__Task goal__. Lines of the data that contain the word "questions" are the ones to copy.

─── Task material ───

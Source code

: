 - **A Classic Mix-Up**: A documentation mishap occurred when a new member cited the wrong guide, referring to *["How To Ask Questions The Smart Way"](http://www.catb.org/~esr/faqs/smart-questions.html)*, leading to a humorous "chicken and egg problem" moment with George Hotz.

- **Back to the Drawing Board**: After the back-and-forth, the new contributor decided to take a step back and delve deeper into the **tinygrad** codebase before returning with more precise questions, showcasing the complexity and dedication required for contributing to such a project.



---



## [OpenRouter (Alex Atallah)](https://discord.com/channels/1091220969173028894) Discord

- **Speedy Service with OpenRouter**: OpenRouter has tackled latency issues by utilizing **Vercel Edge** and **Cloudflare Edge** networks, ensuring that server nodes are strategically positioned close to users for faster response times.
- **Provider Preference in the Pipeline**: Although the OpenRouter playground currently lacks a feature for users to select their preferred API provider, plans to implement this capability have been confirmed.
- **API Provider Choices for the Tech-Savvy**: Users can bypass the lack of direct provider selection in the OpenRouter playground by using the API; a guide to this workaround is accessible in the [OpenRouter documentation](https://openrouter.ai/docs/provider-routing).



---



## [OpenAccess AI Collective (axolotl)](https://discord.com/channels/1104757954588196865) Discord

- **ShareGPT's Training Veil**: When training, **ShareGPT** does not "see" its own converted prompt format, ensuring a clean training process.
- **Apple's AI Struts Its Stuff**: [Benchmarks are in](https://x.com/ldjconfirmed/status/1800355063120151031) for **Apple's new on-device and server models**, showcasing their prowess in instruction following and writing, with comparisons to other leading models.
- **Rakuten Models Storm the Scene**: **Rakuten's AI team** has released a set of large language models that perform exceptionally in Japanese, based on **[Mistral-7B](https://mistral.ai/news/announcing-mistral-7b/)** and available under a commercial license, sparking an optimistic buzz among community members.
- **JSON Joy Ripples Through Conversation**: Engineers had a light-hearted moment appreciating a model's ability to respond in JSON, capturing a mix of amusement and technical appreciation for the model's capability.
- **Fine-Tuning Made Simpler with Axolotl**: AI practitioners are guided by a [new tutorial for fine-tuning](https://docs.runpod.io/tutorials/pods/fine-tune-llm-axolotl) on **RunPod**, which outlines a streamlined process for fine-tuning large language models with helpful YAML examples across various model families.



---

───

__Answer for the task__.
: - **A Classic Mix-Up**: A documentation mishap occurred when a new member cited the wrong guide, referring to *["How To Ask Questions The Smart Way"](http://www.catb.org/~esr/faqs/smart-questions.html)*, leading to a humorous "chicken and egg problem" moment with George Hotz.
- **Back to the Drawing Board**: After the back-and-forth, the new contributor decided to take a step back and delve deeper into the **tinygrad** codebase before returning with more precise questions, showcasing the complexity and dedication required for contributing to such a project.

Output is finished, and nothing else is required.